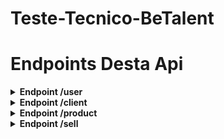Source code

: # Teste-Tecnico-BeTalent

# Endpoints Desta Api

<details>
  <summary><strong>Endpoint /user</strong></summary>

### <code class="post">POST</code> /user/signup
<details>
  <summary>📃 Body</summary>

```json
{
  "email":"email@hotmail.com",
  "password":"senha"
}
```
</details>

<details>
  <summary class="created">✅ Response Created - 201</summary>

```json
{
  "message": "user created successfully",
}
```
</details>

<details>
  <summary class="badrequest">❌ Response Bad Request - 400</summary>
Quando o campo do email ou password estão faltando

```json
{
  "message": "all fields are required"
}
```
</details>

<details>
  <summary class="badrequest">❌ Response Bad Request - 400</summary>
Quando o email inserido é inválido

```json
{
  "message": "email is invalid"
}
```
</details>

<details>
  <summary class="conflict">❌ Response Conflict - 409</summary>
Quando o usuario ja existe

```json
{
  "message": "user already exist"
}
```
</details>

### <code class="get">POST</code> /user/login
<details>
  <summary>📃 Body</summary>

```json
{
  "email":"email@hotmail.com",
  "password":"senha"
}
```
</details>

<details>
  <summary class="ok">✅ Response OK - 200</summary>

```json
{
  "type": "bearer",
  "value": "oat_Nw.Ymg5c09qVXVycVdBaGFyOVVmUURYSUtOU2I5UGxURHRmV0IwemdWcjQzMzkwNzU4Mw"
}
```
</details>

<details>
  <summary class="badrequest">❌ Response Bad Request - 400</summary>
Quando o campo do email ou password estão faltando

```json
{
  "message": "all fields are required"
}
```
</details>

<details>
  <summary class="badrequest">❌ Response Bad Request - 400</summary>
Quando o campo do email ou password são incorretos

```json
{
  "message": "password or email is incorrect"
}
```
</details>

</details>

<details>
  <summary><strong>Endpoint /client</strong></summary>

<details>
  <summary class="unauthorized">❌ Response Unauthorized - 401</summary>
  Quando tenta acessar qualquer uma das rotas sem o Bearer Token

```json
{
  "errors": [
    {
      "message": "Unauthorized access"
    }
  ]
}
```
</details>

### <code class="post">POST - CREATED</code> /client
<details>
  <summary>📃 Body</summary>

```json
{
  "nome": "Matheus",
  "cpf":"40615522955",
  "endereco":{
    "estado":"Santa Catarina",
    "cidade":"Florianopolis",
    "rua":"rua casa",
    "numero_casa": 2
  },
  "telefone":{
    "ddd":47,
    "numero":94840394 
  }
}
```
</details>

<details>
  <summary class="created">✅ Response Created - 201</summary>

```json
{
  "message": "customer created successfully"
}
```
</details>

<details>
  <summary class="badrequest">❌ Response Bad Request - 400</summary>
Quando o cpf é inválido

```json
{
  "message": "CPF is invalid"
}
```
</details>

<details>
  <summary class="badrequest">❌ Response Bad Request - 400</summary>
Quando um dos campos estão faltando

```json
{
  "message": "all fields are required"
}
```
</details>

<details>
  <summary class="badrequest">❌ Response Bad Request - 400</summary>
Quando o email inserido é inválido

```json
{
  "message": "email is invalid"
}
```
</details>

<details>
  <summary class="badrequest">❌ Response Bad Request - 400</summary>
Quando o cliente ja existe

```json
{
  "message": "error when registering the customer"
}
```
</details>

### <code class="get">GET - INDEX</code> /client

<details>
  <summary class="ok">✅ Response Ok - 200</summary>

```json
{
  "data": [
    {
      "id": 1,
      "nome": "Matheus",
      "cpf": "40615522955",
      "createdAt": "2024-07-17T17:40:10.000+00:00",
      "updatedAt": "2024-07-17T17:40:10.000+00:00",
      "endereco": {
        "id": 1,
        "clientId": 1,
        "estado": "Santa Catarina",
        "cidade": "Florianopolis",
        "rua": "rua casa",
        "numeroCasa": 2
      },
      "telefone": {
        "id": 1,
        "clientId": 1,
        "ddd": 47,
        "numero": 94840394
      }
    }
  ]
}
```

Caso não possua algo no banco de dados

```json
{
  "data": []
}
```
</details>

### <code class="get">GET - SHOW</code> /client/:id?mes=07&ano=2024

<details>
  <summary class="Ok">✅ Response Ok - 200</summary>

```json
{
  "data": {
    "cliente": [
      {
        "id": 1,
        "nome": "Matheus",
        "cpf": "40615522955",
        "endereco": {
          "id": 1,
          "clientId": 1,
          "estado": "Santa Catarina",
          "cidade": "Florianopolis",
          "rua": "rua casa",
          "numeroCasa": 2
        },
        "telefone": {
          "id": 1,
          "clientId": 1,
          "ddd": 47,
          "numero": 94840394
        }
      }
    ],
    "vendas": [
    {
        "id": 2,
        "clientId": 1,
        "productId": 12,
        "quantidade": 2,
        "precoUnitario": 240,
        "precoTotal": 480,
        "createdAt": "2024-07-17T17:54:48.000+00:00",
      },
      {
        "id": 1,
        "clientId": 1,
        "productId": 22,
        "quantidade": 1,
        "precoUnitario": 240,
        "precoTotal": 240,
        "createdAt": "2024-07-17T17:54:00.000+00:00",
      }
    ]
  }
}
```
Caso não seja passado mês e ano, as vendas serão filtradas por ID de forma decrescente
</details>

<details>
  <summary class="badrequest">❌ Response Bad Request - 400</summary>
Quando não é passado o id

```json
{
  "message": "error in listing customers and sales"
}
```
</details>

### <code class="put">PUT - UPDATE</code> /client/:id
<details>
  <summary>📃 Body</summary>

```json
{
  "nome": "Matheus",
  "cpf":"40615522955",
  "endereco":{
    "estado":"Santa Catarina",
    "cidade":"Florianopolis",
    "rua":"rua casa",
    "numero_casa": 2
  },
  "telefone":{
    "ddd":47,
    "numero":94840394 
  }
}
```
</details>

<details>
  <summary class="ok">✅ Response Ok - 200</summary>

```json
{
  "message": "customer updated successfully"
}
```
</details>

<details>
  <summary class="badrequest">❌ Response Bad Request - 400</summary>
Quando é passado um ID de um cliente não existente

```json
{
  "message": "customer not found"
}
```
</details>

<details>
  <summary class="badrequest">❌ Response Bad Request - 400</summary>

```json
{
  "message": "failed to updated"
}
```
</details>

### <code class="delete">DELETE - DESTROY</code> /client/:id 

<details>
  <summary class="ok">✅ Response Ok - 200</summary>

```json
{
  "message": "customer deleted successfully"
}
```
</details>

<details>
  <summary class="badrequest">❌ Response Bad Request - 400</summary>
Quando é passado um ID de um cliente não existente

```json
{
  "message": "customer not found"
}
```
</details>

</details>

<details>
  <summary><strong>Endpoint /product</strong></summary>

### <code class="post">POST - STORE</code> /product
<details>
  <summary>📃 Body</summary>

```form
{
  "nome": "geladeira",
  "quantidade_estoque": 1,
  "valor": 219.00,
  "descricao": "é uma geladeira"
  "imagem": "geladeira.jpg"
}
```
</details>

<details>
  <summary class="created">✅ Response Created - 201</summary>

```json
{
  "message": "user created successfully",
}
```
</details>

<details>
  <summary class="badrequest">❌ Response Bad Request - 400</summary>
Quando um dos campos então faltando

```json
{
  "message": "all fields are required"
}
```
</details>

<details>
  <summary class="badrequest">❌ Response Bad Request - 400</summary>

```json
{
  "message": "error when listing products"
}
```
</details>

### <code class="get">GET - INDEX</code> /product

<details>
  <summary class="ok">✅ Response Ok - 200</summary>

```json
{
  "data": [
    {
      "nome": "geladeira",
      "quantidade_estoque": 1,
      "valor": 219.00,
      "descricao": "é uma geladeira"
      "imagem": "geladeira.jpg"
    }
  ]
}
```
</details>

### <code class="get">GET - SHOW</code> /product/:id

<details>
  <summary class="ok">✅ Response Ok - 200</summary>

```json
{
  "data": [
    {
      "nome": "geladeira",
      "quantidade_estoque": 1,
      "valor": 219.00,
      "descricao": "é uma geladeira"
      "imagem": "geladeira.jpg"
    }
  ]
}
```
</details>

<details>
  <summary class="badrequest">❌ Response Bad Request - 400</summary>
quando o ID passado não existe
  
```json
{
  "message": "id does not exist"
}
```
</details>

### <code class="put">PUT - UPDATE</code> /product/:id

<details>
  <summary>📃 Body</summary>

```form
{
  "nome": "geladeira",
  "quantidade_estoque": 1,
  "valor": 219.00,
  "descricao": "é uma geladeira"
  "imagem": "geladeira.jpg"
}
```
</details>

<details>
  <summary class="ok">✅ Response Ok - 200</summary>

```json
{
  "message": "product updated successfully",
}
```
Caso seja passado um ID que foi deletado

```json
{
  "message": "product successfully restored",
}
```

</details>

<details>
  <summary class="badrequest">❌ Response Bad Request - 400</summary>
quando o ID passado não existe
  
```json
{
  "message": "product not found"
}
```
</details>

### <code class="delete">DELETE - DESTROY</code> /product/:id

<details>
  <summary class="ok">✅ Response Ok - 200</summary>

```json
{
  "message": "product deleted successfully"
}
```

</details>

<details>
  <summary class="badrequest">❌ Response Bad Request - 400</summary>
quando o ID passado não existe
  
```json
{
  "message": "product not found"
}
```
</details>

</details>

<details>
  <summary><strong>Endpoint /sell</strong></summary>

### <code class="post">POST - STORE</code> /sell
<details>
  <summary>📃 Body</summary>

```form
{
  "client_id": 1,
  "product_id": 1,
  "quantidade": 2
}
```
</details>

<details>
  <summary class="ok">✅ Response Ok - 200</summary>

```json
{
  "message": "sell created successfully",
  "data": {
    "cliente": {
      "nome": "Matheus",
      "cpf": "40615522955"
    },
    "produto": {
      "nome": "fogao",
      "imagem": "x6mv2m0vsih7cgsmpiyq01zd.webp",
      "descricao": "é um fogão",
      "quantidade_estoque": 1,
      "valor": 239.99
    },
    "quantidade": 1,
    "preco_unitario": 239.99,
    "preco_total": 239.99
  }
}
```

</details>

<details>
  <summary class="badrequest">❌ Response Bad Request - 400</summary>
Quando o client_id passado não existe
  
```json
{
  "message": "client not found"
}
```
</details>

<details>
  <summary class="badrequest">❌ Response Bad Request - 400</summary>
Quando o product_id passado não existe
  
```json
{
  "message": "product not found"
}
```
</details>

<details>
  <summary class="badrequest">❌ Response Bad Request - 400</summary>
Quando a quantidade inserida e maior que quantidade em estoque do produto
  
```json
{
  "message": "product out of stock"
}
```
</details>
::::::
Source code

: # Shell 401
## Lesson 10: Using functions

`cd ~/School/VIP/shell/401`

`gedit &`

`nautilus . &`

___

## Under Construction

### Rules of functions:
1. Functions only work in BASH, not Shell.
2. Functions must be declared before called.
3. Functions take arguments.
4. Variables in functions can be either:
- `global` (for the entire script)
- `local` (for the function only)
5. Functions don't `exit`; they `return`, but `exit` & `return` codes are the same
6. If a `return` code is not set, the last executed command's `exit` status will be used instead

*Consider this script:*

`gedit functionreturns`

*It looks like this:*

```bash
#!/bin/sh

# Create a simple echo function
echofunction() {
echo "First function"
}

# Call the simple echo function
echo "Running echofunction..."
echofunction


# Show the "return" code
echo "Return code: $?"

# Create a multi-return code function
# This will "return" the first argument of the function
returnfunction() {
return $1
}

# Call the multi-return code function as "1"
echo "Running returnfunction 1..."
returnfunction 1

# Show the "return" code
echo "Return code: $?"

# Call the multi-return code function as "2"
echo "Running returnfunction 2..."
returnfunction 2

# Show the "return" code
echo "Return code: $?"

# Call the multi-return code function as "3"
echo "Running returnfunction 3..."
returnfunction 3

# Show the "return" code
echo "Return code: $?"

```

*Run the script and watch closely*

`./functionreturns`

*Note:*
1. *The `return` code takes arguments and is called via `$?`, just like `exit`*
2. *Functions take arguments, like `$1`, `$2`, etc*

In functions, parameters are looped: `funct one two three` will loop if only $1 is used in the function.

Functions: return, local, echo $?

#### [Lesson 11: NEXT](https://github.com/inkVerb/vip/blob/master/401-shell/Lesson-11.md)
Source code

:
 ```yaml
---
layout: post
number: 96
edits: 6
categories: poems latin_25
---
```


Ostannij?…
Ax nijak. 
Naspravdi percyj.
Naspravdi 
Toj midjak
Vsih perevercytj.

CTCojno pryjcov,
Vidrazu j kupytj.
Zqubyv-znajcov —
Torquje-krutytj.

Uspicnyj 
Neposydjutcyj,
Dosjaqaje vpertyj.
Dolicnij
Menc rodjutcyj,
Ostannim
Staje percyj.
::::::
→ Aim of the task:
Using the listing above, state the count of lines that include "functionreturns" and nothing else.

→ Task answer:
2